··· Entries provided ···
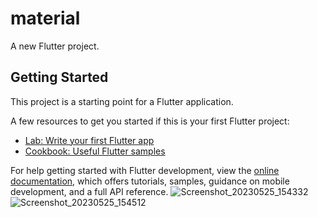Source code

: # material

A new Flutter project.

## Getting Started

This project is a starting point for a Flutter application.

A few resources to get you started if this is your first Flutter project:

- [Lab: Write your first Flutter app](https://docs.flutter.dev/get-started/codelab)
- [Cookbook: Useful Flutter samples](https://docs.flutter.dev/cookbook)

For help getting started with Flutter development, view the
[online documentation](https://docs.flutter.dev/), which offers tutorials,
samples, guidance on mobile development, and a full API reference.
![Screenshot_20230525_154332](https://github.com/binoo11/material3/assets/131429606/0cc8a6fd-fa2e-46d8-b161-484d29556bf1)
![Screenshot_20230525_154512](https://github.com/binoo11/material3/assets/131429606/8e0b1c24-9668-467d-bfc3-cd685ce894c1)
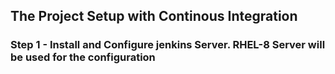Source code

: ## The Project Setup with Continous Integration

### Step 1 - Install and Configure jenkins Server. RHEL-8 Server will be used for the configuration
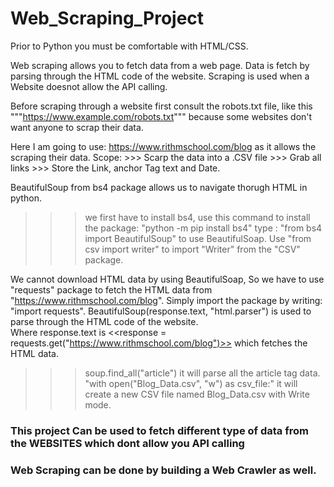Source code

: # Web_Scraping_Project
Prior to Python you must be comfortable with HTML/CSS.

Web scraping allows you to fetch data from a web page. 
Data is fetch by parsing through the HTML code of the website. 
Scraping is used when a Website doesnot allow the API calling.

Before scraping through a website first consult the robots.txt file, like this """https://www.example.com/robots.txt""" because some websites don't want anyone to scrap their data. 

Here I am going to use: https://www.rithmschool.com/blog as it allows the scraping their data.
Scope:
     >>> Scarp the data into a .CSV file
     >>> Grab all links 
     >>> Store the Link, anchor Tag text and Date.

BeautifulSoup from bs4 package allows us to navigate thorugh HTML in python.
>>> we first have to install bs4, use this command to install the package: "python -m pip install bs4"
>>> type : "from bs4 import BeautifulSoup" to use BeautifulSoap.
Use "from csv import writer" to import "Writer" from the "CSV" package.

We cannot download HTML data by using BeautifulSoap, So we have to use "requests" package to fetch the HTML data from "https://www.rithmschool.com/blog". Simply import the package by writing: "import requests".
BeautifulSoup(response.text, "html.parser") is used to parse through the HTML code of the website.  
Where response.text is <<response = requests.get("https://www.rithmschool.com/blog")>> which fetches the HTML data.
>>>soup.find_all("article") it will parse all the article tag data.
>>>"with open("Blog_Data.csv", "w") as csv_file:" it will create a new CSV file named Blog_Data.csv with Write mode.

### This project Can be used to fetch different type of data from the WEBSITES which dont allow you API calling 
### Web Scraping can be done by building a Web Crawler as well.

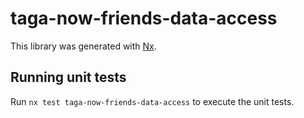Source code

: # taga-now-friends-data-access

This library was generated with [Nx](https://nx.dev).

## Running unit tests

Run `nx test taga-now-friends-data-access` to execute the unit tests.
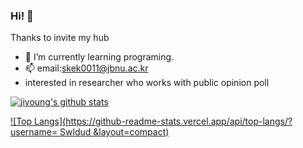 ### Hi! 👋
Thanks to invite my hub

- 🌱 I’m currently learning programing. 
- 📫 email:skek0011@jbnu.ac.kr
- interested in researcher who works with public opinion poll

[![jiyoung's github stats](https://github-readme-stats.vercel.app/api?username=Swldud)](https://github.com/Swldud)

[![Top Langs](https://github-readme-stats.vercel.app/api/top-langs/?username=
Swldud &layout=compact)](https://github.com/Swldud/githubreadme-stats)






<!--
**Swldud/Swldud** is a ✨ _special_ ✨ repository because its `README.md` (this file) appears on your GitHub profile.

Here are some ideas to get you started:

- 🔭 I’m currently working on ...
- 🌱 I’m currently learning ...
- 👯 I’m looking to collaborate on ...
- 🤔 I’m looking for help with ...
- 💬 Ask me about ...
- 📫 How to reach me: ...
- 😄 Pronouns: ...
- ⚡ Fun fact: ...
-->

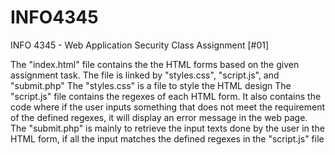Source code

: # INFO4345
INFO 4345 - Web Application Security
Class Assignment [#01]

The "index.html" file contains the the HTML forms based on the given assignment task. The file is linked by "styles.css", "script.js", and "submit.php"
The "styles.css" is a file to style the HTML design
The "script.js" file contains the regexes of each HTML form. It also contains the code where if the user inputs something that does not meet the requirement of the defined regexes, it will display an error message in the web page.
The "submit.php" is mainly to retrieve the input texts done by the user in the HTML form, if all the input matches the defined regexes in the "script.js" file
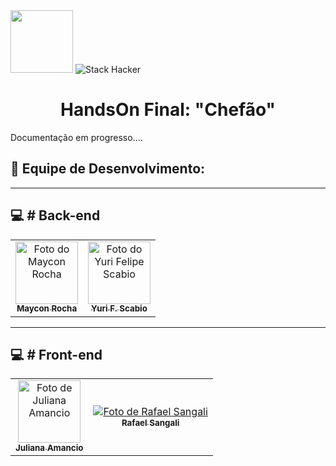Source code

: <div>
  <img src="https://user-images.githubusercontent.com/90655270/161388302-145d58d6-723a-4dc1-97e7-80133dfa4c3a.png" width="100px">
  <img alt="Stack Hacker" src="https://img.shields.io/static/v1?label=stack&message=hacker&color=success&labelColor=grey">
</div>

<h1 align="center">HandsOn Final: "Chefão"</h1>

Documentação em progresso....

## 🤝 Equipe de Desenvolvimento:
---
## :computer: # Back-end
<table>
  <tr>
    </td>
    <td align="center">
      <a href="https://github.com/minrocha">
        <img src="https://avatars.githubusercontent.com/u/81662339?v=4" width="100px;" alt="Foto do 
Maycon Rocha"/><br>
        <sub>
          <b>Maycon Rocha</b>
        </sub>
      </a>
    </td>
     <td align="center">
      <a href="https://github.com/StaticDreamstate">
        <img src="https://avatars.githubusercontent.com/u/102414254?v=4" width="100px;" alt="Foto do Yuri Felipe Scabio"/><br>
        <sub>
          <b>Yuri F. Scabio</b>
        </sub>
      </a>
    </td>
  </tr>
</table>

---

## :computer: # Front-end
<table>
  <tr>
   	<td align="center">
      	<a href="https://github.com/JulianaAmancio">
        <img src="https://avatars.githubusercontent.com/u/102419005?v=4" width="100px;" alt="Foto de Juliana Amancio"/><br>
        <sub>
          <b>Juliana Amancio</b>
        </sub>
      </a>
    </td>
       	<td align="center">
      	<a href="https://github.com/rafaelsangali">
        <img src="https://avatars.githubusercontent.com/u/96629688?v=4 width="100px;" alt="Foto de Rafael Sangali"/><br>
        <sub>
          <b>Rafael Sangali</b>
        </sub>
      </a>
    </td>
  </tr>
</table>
···
What the task requires: Lines above containing "response": how many? Reply with the number only.

Worked solution: 2